§ TASK:
Pull every line that includes the word "article" from the data.

───── PROVIDED DATA ─────

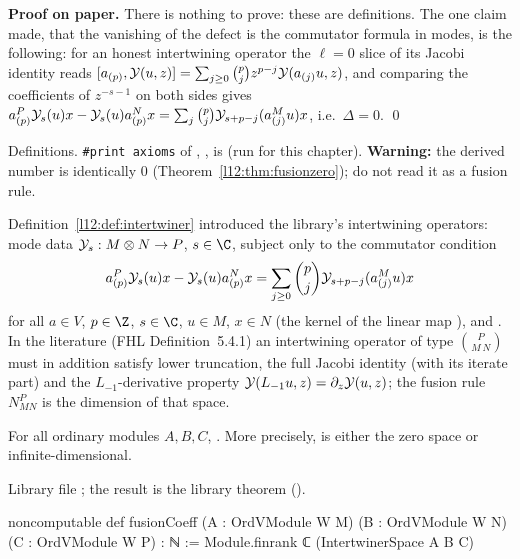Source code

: \textbf{Proof on paper.} There is nothing to prove: these are definitions. The one claim made, that the vanishing of the defect is the commutator formula in modes,
is the following: for an honest intertwining operator the $\ell=0$ slice of its Jacobi identity reads
$[a_{(p)},\ltwelveY(u,z)] = \sum_{j\ge0}\binom pj z^{p-j}\ltwelveY(a_{(j)}u,z)$, and comparing the coefficients of $z^{-s-1}$ on both sides gives
$a^P_{(p)}\ltwelveY_s(u)x - \ltwelveY_s(u)a^N_{(p)}x = \sum_j\binom pj\ltwelveY_{s+p-j}(a^M_{(j)}u)x$, i.e.\ $\Delta = 0$. \qed

\begin{status}
Definitions. \texttt{\#print axioms} of , ,  is
\lean{[propext, Classical.}\allowbreak{}\allowbreak\lean{sound]} (run for this chapter). \textbf{Warning:}
the derived number  is identically $0$ (Theorem~\ref{l12:thm:fusionzero}); do not read it as a fusion rule.
\end{status}

Definition~\ref{l12:def:intertwiner} introduced the library's intertwining operators: mode data
$\ltwelveY_s:M\otimes N\to P$, $s\in\C$, subject only to the commutator condition
\begin{equation*}
 a^P_{(p)}\ltwelveY_s(u)x - \ltwelveY_s(u)a^N_{(p)}x = \sum_{j\ge0}\binom pj\ltwelveY_{s+p-j}(a^M_{(j)}u)x
\end{equation*}
for all $a\in V$, $p\in\Z$, $s\in\C$, $u\in M$, $x\in N$ (the kernel  of the linear map
), and . In the
literature (FHL Definition~5.4.1) an intertwining operator of type $\binom{P}{M\,N}$ must in addition satisfy lower
truncation, the full Jacobi identity (with its iterate part) and the $L_{-1}$-derivative property
$\ltwelveY(L_{-1}u,z) = \partial_z\ltwelveY(u,z)$; the fusion rule $N_{MN}^P$ is the dimension of that space.

\begin{theorem}\label{l12:thm:fusionzero}
For all ordinary modules $A,B,C$, . More precisely,  is either
the zero space or infinite-dimensional.
\end{theorem}
\noindent Library file ; the result is the library theorem
\allowbreak{}\allowbreak{}\allowbreak{} ().
\begin{leancode}
noncomputable def fusionCoeff (A : OrdVModule W M) (B : OrdVModule W N) (C : OrdVModule W P) : ℕ :=
  Module.finrank ℂ (IntertwinerSpace A B C)
\end{leancode}


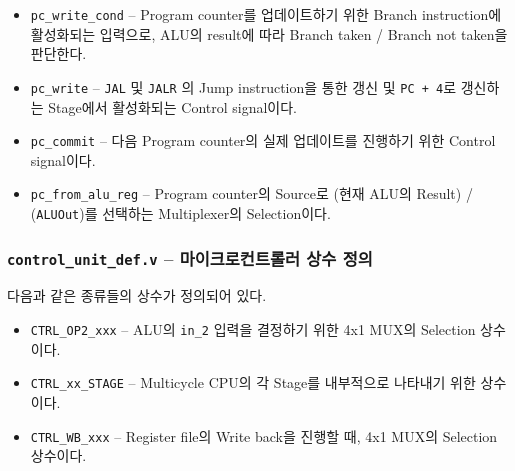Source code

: \documentclass{scrartcl}
\begin{document}
\begin{itemize}
  \item \texttt{pc\_write\_cond} -- Program counter를 업데이트하기 위한 Branch instruction에 활성화되는 입력으로, ALU의 result에 따라 Branch taken / Branch not taken을 판단한다.
  \item \texttt{pc\_write} -- \texttt{JAL} 및 \texttt{JALR} 의 Jump instruction을 통한 갱신 및 \texttt{PC + 4}로 갱신하는 Stage에서 활성화되는 Control signal이다.
  \item \texttt{pc\_commit} -- 다음 Program counter의 실제 업데이트를 진행하기 위한 Control signal이다.
  \item \texttt{pc\_from\_alu\_reg} -- Program counter의 Source로 (현재 ALU의 Result) / (\texttt{ALUOut})를 선택하는 Multiplexer의 Selection이다.
\end{itemize}
\subsubsection{\texttt{control\_unit\_def.v} -- 마이크로컨트롤러 상수 정의}
다음과 같은 종류들의 상수가 정의되어 있다.
\begin{itemize}
  \item \texttt{CTRL\_OP2\_xxx} -- ALU의 \texttt{in\_2} 입력을 결정하기 위한 4x1 MUX의 Selection 상수이다.
  \item \texttt{CTRL\_xx\_STAGE} -- Multicycle CPU의 각 Stage를 내부적으로 나타내기 위한 상수이다.
  \item \texttt{CTRL\_WB\_xxx} -- Register file의 Write back을 진행할 때, 4x1 MUX의 Selection 상수이다.
\end{itemize}
\end{document}
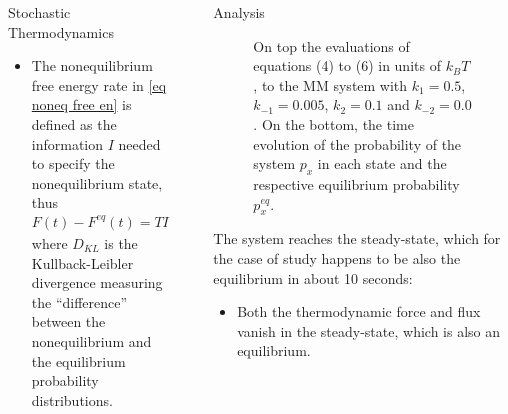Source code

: \documentclass[final]{beamer}
\newlength{\sepwidth}
\newlength{\colwidth}
\newcommand{\separatorcolumn}{\begin{column}{\sepwidth}\end{column}}
\begin{document}
\begin{frame}[t]
\begin{columns}[t]
\begin{column}{\colwidth}
\begin{block}{Stochastic Thermodynamics}
\begin{itemize}
\item The nonequilibrium free energy rate in \eqref{eq noneq free en} is defined as the information $I$ needed to specify the nonequilibrium state\cite{Esposito_2011}, thus
%
\begin{equation}
{F}(t) - {F}^{eq}(t) = TI(t) \equiv TD_{KL}(p_x(t) || p_x^{eq}(t)) \geq 0
\end{equation}
%
where $D_{KL}$ is the Kullback-Leibler divergence measuring the ``difference'' between the nonequilibrium and the equilibrium probability distributions.
\end{itemize}
\end{block}

\end{column}

\separatorcolumn

\begin{column}{\colwidth}

\begin{block}{Analysis}
\begin{figure}
\vskip-30pt 
\begin{center}

\end{center}
\label{fig 2-state-system}
\caption{On top the evaluations of equations (4) to (6) in units of $k_B T$, to the MM system with $k_{1} = 0.5$, $k_{-1} = 0.005$, $k_{2} = 0.1$ and $k_{-2} = 0.0$. On the bottom, the time evolution of the probability of the system $p_{x}$ in each state and the respective equilibrium probability $p_{x}^{eq}$.}
\end{figure}

The system reaches the steady-state, which for the case of study happens to be also the equilibrium in about 10 seconds:
%
\begin{itemize}
\item Both\cite{Qian_2021} the thermodynamic force and flux vanish in the steady-state, which is also an equilibrium.


\end{itemize}
\end{block}
\end{column}
\end{columns}
\end{frame}
\end{document}
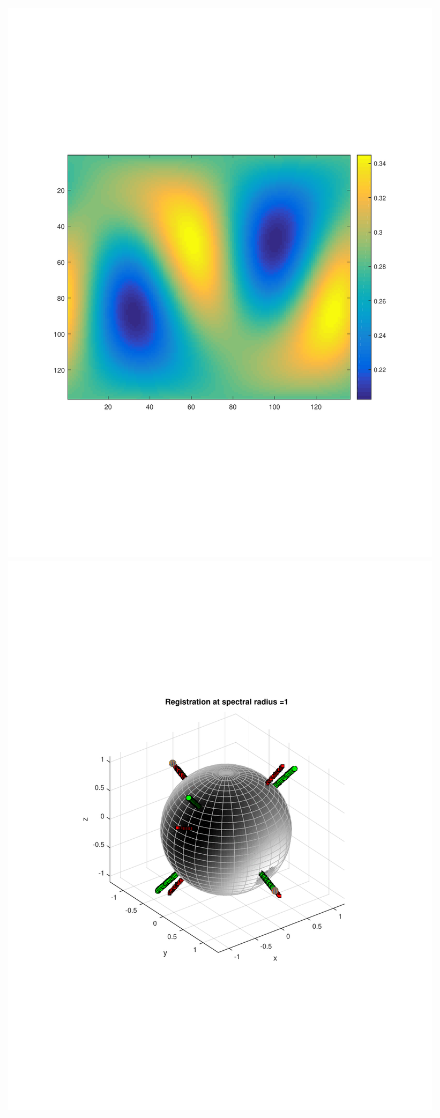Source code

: \documentclass{UCF_ETD}
\begin{document}
\begin{figure}[H]
\begin{center}
\includegraphics[scale=0.3]{RobustRegistration/SphericalImageNoisyTrans_1}
\includegraphics[scale=0.32]{RobustRegistration/NoisyTransReg_1}

\end{center}
\end{figure}
\end{document}
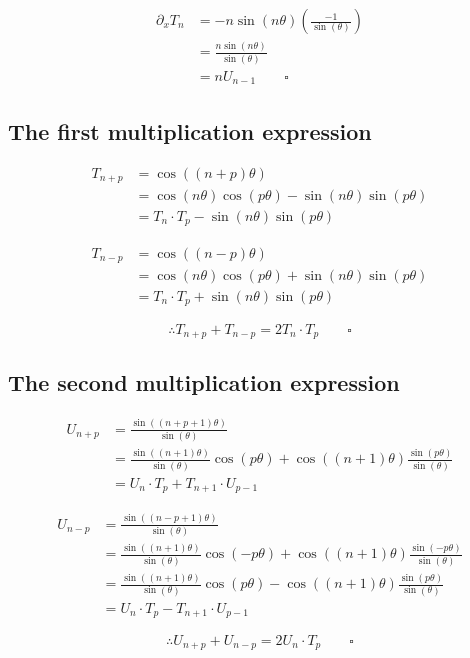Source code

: \documentclass{article}
\begin{document}
\begin{align*}
\partial_x T_n &= -n \sin(n \theta) \left(\frac{-1}{\sin(\theta)}\right) \\
&= \frac{n \sin(n \theta)}{\sin(\theta)} \\
&= n U_{n-1} \quad \quad \square
\end{align*}

\subsection{The first multiplication expression}\label{deriv_mult1}

\begin{align*}
T_{n+p} &= \cos((n+p) \theta) \\
&= \cos(n \theta) \cos(p \theta) - \sin(n \theta) \sin(p \theta) \\
&= T_n \cdot T_p - \sin(n \theta) \sin(p \theta)
\end{align*}

\begin{align*}
T_{n-p} &= \cos((n-p) \theta) \\
&= \cos(n \theta) \cos(p \theta) + \sin(n \theta) \sin(p \theta) \\
&= T_n \cdot T_p + \sin(n \theta) \sin(p \theta)
\end{align*}

\begin{equation*}
\therefore T_{n+p} + T_{n-p} = 2 T_n \cdot T_p \quad \quad \square
\end{equation*}

\subsection{The second multiplication expression}\label{deriv_mult2}

\begin{align*}
U_{n+p} &= \frac{\sin((n+p+1) \theta)}{\sin(\theta)} \\ 
&= \frac{\sin((n+1) \theta)}{\sin(\theta)} \cos(p \theta) + \cos((n+1) \theta) \frac{\sin(p \theta)}{\sin(\theta)} \\ 
&= U_n \cdot T_p + T_{n+1} \cdot U_{p-1}
\end{align*}

\begin{align*}
U_{n-p} &= \frac{\sin((n-p+1) \theta)}{\sin(\theta)} \\ 
&= \frac{\sin((n+1) \theta)}{\sin(\theta)} \cos(-p \theta) + \cos((n+1) \theta) \frac{\sin(-p \theta)}{\sin(\theta)} \\ 
&= \frac{\sin((n+1) \theta)}{\sin(\theta)} \cos(p \theta) - \cos((n+1) \theta) \frac{\sin(p \theta)}{\sin(\theta)} \\ 
&= U_n \cdot T_p - T_{n+1} \cdot U_{p-1}
\end{align*}

\begin{equation*}
\therefore U_{n+p} + U_{n-p} = 2 U_n \cdot T_p \quad \quad \square
\end{equation*}
\end{document}
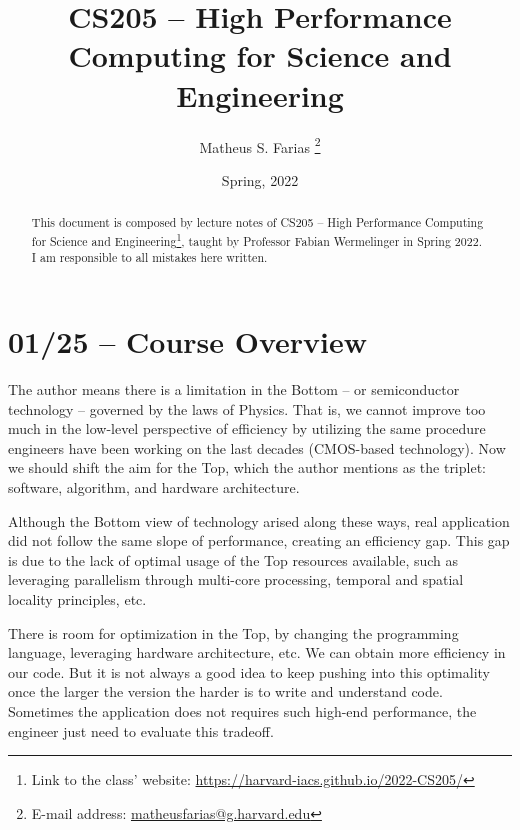\documentclass[abstract=true]{scrartcl}
\begin{document}
\title{CS205 -- High Performance Computing for Science and Engineering}
\date{Spring, 2022}

\author{Matheus S. Farias%
  \thanks{E-mail address: \href{mailto:matheusfarias@g.harvard.edu}{matheusfarias@g.harvard.edu}}}

\maketitle

\begin{abstract}
    This document is composed by lecture notes of CS205 -- High Performance Computing for Science and Engineering\footnote{Link to the class' website: \href{https://harvard-iacs.github.io/2022-CS205/}{https://harvard-iacs.github.io/2022-CS205/}}, taught by Professor Fabian Wermelinger in Spring 2022. I am responsible to all mistakes here written.
\end{abstract}

\tableofcontents

\section{01/25 -- Course Overview}

\begin{question}
    The author means there is a limitation in the Bottom -- or semiconductor technology -- governed by the laws of Physics. That is, 
    we cannot improve too much in the low-level perspective of efficiency by utilizing the same procedure engineers have been working on the last decades 
    (CMOS-based technology). Now we should shift the aim for the Top, which the author mentions as the triplet: software, algorithm, and hardware architecture.
\end{question}

\begin{question}
    Although the Bottom view of technology arised along these ways, real application did not follow the same 
    slope of performance, creating an efficiency gap. This gap is due to the lack of optimal usage of the Top resources 
    available, such as leveraging parallelism through multi-core processing, temporal and spatial locality principles, etc.
\end{question}

\begin{question}
    There is room for optimization in the Top, by changing the programming language, leveraging hardware architecture, etc. We can 
    obtain more efficiency in our code. But it is not always a good idea to keep pushing into this optimality once the larger the version 
    the harder is to write and understand code. Sometimes the application does not requires such high-end performance, the engineer just need 
    to evaluate this tradeoff.
\end{question}
\end{document}
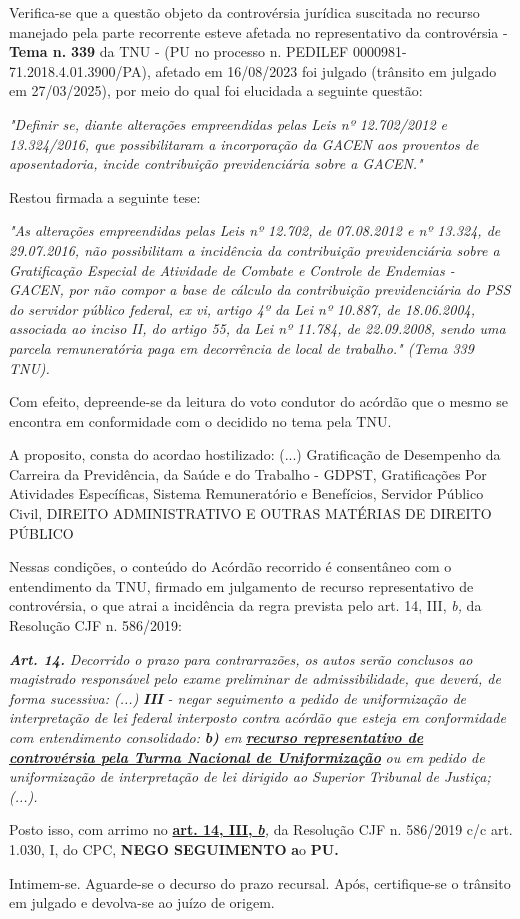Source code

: \documentclass[12pt]{article}
\begin{document}
\justifying
\noindent Verifica-se que a questão objeto da controvérsia jurídica suscitada no recurso manejado pela parte recorrente esteve afetada no representativo da controvérsia - \textbf{Tema n. }\textbf{339} da TNU - (PU no processo n. PEDILEF 0000981-71.2018.4.01.3900/PA),  afetado em 16/08/2023 foi julgado (trânsito em julgado em 27/03/2025), por meio do qual foi elucidada a seguinte questão:

\noindent \textit{"Definir se, diante alterações empreendidas pelas Leis nº 12.702/2012 e 13.324/2016, que possibilitaram a incorporação da GACEN aos proventos de aposentadoria, incide contribuição previdenciária sobre a GACEN."}

\noindent Restou firmada a seguinte tese:

\noindent \textit{"As alterações empreendidas pelas Leis nº 12.702, de 07.08.2012 e nº 13.324, de 29.07.2016, não possibilitam a incidência da contribuição previdenciária sobre a Gratificação Especial de Atividade de Combate e Controle de Endemias - GACEN, por não compor a base de cálculo da contribuição previdenciária do PSS do servidor público federal, ex vi, artigo 4º da Lei nº 10.887, de 18.06.2004, associada ao inciso II, do artigo 55, da Lei nº 11.784, de 22.09.2008, sendo uma parcela remuneratória paga em decorrência de local de trabalho." (Tema 339 TNU).}

\noindent Com efeito, depreende-se da leitura do voto condutor do acórdão que o mesmo se encontra em conformidade com o decidido no  tema pela TNU.

\noindent A proposito, consta do acordao hostilizado: (...) Gratificação de Desempenho da Carreira da Previdência, da Saúde e do Trabalho - GDPST, Gratificações Por Atividades Específicas, Sistema Remuneratório e Benefícios, Servidor Público Civil, DIREITO ADMINISTRATIVO E OUTRAS MATÉRIAS DE DIREITO PÚBLICO

\noindent Nessas condições, o conteúdo do Acórdão recorrido é consentâneo com o entendimento da TNU, firmado em julgamento de recurso representativo de controvérsia, o que atrai a incidência da regra prevista pelo art. 14, III, \textit{b,} da Resolução CJF n. 586/2019:

\noindent \textit{\textbf{Art. 14.}}\textit{ Decorrido o prazo para contrarrazões, os autos serão conclusos ao magistrado responsável pelo exame preliminar de admissibilidade, que deverá, de forma sucessiva: (...) }\textit{\textbf{III }}\textit{- negar seguimento a pedido de uniformização de interpretação de lei federal interposto contra acórdão que esteja em conformidade com entendimento consolidado: }\textit{\textbf{b)}}\textit{ em }\uline{\textit{\textbf{recurso representativo de controvérsia pela Turma Nacional de Uniformização}}}\textit{ ou em pedido de uniformização de interpretação de lei dirigido ao Superior Tribunal de Justiça;(...).}

\noindent Posto isso, com arrimo no \uline{\textbf{art. 14, III, }}\uline{\textit{\textbf{b}}}\textit{,} da Resolução CJF n. 586/2019 c/c art. 1.030, I, do CPC, \textbf{NEGO SEGUIMENTO }\textbf{a}o\textbf{ PU}\textbf{.}

\noindent Intimem-se. Aguarde-se o decurso do prazo recursal. Após, certifique-se o trânsito em julgado e devolva-se ao juízo de origem.
\end{document}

─────

§ COMPLETED TASK:
: \documentclass{article}
: \documentclass[12pt]{article}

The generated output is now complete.